11. Nick Drake : Way to Blue (« Five Leaves Left ») ‐ Island
Nick Drake obtient donc une carte blanche complète. Il ne se mêle pas trop du line-up (on retrouve parmi les musiciens des membres de Fairport Convention, Dany Thompson de Petangle et des musiciens du domaine classique). Par contre, il se montre insatisfait de certains arrangements de cordes qu’il souhaite confier à un ami du Collège de Cambridge, Robert Kirby. C’est risqué, le jeune homme a peu d’expérience… Mais à l’écoute de ce « Way to Blue », le seul titre sans guitare de l’album, force est de constater que ce pari s’avère gagnant…

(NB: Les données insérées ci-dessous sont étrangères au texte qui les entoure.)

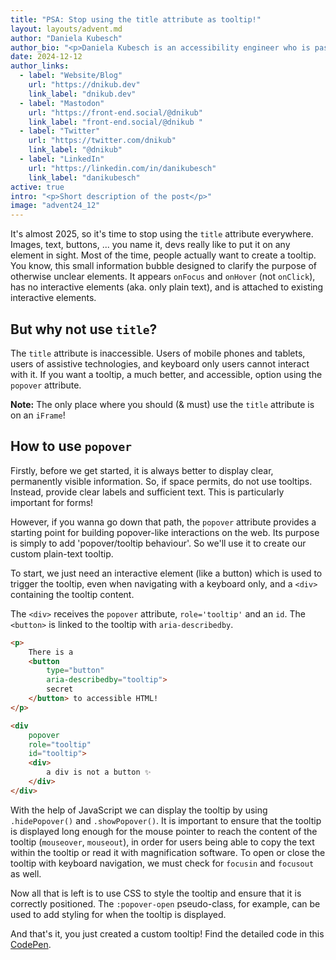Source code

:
 ```yaml
---
title: "PSA: Stop using the title attribute as tooltip!"
layout: layouts/advent.md
author: "Daniela Kubesch"
author_bio: "<p>Daniela Kubesch is an accessibility engineer who is passionate about user experience and inclusive design. She strongly believes in equality and inclusion and is committed to making digital services accessible. Daniela is also a co-creator of <a href='https://a11yphant.com'>a11yphant.com</a>, a platform that teaches the basics of web accessibility.</p>"
date: 2024-12-12
author_links:
  - label: "Website/Blog"
    url: "https://dnikub.dev"
    link_label: "dnikub.dev"
  - label: "Mastodon"
    url: "https://front-end.social/@dnikub"
    link_label: "front-end.social/@dnikub "
  - label: "Twitter"
    url: "https://twitter.com/dnikub"
    link_label: "@dnikub"
  - label: "LinkedIn"
    url: "https://linkedin.com/in/danikubesch"
    link_label: "danikubesch"
active: true
intro: "<p>Short description of the post</p>"
image: "advent24_12"
---
```

<!-- MM: Great post, thank you! -->

It's almost 2025, so it's time to stop using the `title` attribute everywhere. Images, text, buttons, ... you name it, devs really like to put it on any element in sight. Most of the time, people actually want to create a tooltip. You know, this small information bubble designed to clarify the purpose of otherwise unclear elements. It appears `onFocus` and `onHover` (not `onClick`), has no interactive elements (aka. only plain text), and is attached to existing interactive elements.

## But why not use `title`?

The `title` attribute is inaccessible. Users of mobile phones and tablets, users of assistive technologies, and keyboard only users cannot interact with it.
If you want a tooltip, a much better, and accessible, option using the `popover` attribute.

**Note:** The only place where you should (& must) use the `title` attribute is on an `iFrame`!

<!-- 
  MM: Maybe link to Steve Faulkner post or another resource?
  https://html5accessibility.com/stuff/2021/08/26/named-and-framed/
 -->

## How to use `popover`

Firstly, before we get started, it is always better to display clear, permanently visible information. So, if space permits, do not use tooltips. Instead, provide clear labels and sufficient text. This is particularly important for forms!

However, if you wanna go down that path, the `popover` attribute provides a starting point for building popover-like interactions on the web. Its purpose is simply to add 'popover/tooltip behaviour'. So we'll use it to create our custom plain-text tooltip.

To start, we just need an interactive element (like a button) which is used to trigger the tooltip, even when navigating with a keyboard only, and a `<div>` containing the tooltip content.

The `<div>` receives the `popover` attribute, `role='tooltip'` and an `id`. The `<button>` is linked to the tooltip with `aria-describedby`.

```html
<p>
    There is a
    <button
        type="button"
        aria-describedby="tooltip">
        secret
    </button> to accessible HTML!
</p>

<div
    popover
    role="tooltip"
    id="tooltip">
    <div>
        a div is not a button ✨
    </div>
</div>
```

With the help of JavaScript we can display the tooltip by using `.hidePopover()` and `.showPopover()`. It is important to ensure that the tooltip is displayed long enough for the mouse pointer to reach the content of the tooltip (`mouseover`, `mouseout`), in order for users being able to copy the text within the tooltip or read it with magnification software. To open or close the tooltip with keyboard navigation, we must check for `focusin` and `focusout` as well.

Now all that is left is to use CSS to style the tooltip and ensure that it is correctly positioned. The `:popover-open` pseudo-class, for example, can be used to add styling for when the tooltip is displayed.

And that's it, you just created a custom tooltip!
Find the detailed code in this [CodePen](https://codepen.io/dnikub/pen/PwYqwJE).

12. The Times : Fruit Tree (« Brittle Days – A Tribute to Nick Drake ») ‐ Imagination
Malheureusement, « Five Leaves Left » sera un échec commercial complet. Pas de single prévu, pas de concerts, aucune interview – Nick Drake est de plus en plus introverti – bref, aucune chance de percer à l’époque alors qu’au même moment, Jethro Tull, Donovan, ou encore le Fairport Convention sortent simultanément leur album. Il semblerait que, jusqu’à la mort de Nick Drake qui surviendra cinq années plus tard, il se soit écoulé environ cinq mille exemplaires de cet album… Bref, pratiquement rien à l’échelle de la pop music. Cet échec annoncé figure dans les paroles d’une chanson qui fait partie de « Five Leaves Left », « Fruit Tree » dont nous allons écouter une version enregistrée par le groupe britannique The Times et où Nick Drake compare la gloire à un arbre fruitier qui court à sa perte si ses racines ne sont pas solidement accrochées à la terre.

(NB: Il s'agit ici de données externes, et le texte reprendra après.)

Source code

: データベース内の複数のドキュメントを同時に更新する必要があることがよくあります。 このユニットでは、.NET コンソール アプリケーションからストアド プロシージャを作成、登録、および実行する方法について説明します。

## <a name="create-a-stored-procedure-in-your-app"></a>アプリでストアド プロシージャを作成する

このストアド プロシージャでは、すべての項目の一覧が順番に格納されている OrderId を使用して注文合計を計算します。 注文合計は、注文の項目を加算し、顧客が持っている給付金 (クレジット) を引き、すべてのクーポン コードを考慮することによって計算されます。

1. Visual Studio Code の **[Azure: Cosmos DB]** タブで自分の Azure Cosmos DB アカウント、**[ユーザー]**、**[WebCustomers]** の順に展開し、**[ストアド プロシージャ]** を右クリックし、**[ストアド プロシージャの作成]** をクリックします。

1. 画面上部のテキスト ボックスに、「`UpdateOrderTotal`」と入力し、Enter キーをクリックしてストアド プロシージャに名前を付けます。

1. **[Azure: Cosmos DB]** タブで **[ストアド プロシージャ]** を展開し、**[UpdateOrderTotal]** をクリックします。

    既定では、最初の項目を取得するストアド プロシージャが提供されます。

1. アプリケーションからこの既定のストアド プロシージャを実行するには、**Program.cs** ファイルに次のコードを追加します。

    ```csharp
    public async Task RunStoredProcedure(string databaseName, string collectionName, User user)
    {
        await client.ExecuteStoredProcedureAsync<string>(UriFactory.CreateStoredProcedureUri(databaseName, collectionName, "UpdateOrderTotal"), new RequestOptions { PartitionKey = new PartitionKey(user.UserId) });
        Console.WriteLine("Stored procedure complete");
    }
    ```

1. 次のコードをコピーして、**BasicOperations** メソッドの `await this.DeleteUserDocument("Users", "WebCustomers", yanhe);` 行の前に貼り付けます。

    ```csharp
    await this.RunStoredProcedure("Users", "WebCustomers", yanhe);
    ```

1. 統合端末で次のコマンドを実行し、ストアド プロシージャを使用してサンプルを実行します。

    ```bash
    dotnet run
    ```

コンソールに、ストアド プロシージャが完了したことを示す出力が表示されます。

13. Jean Sibelius : The Swan of Tuonela (« Lemminkäinen Legends ») ‐ Sony Classic
Vaste retour en arrière – oui à peine vingt ans en ce qui le concerne – et premiers émois musicaux pour Nick Drake, né en Birmanie et élevé en Angleterre. C’est avec « Le Cygne de Tuonela » que nous clôturons le premier chapitre de cette saga consacrée à Nick Drake. Une composition de Sibelius qui effrayait l’enfant Nick Drake. La suite dans un mois…
Intervalles sur Equinoxe FM
Chaque mardi à 22 heures (rediffusion le jeudi, 22 heures)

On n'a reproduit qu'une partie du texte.